Hartmut Lange erkundet in neuen Novellen die „Ewigkeit des Augenblicks“
Durch eine Leihgabe, für die ich nicht zuletzt durch diesen Blogbeitrag danken möchte, wurde ich auf einem mir bis dato unbekannten Schriftsteller aufmerksam, den am 31. März 1937 geborenen Schriftsteller und Dramaturg Hartmut Lange. Für sein literarisches Werk, Lange gilt als Meister der Novelle, erhielt er 2003 den Italo-Svevo-Preis.

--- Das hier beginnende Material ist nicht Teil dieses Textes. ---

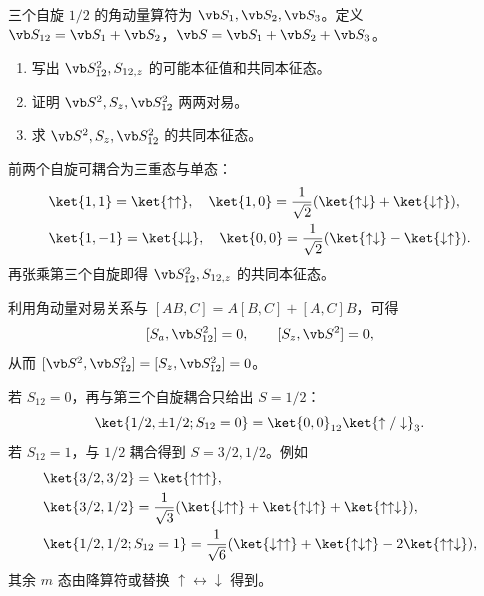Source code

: \begin{question}
三个自旋 $1/2$ 的角动量算符为 $\vb S_1,\vb S_2,\vb S_3$。定义 $\vb S_{12}=\vb S_1+\vb S_2$，$\vb S=\vb S_1+\vb S_2+\vb S_3$。
\begin{enumerate}
  \item 写出 $\vb S_{12}^2,S_{12,z}$ 的可能本征值和共同本征态。
  \item 证明 $\vb S^2,S_z,\vb S_{12}^2$ 两两对易。
  \item 求 $\vb S^2,S_z,\vb S_{12}^2$ 的共同本征态。
\end{enumerate}
\begin{solution}
前两个自旋可耦合为三重态与单态：
\[
\begin{aligned}
  &\ket{1,1}=\ket{\uparrow\uparrow},\quad
  \ket{1,0}={1\over\sqrt2}(\ket{\uparrow\downarrow}+\ket{\downarrow\uparrow}),\\
  &\ket{1,-1}=\ket{\downarrow\downarrow},\quad
  \ket{0,0}={1\over\sqrt2}(\ket{\uparrow\downarrow}-\ket{\downarrow\uparrow}).
\end{aligned}
\]
再张乘第三个自旋即得 $\vb S_{12}^2,S_{12,z}$ 的共同本征态。

利用角动量对易关系与 $[AB,C]=A[B,C]+[A,C]B$，可得
\[
  [S_a,\vb S_{12}^2]=0,\qquad [S_z,\vb S^2]=0,
\]
从而 $[\vb S^2,\vb S_{12}^2]=[S_z,\vb S_{12}^2]=0$。

若 $S_{12}=0$，再与第三个自旋耦合只给出 $S=1/2$：
\[
  \ket{1/2,\pm1/2;S_{12}=0}=\ket{0,0}_{12}\ket{\uparrow/\downarrow}_3 .
\]
若 $S_{12}=1$，与 $1/2$ 耦合得到 $S=3/2,1/2$。例如
\[
\begin{aligned}
  &\ket{3/2,3/2}=\ket{\uparrow\uparrow\uparrow},\\
  &\ket{3/2,1/2}={1\over\sqrt3}(\ket{\downarrow\uparrow\uparrow}+\ket{\uparrow\downarrow\uparrow}+\ket{\uparrow\uparrow\downarrow}),\\
  &\ket{1/2,1/2;S_{12}=1}={1\over\sqrt6}(\ket{\downarrow\uparrow\uparrow}+\ket{\uparrow\downarrow\uparrow}-2\ket{\uparrow\uparrow\downarrow}),
\end{aligned}
\]
其余 $m$ 态由降算符或替换 $\uparrow\leftrightarrow\downarrow$ 得到。
\end{solution}
\end{question}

Sein neues Buch „Das Haus in der Dorotheenstraße“ umfasst fünf Novellen, von denen nicht nur die titelgebende äußerst beeindruckt. Gemeinsam ist allen die Handlungsregion. Sie liegt im Südwesten Berlins am Teltowkanal und wird bis auf einzelne Straßennamen präzisiert. Allgegenwärtig ist außerdem die Melancholie. Sie bestimmt bereits den Grundton der Beschreibungen und verstärkt sich sobald Unerklärliches in das Vertraute eindringt. Hartmut Lange erzeugt subtil phantastische Momente und eine Spannung, die gebannt das anschleichend Unheimliche der Geschichten verfolgt. Omina verweisen auf das jeweilige Ende, sei es der Besuch einer Othello-Aufführungen, die in der Titelgeschichte die Eifersucht weckt, oder die Krähen in den beiden ersten Novellen. Die Vögel erscheinen dort einzeln, als Paar, in Scharen und Schwärmen. Sie durchdringen Szenen und Phantasie, bisweilen Uhrzeit genau, werden als Symbol der Freiheit aber auch des Unheils interpretiert. Die Krähe wird sogar zum Phantom, wenn sie dem Bürgermeister von Teltow an den unwahrscheinlichsten Orten begegnet. Sie ist nur für ihn alleine sichtbar. Darin gleicht sie dem Mann in der letzten Novelle, der seiner wartenden Ehefrau des Abends als Hintertürwunschbild erscheint.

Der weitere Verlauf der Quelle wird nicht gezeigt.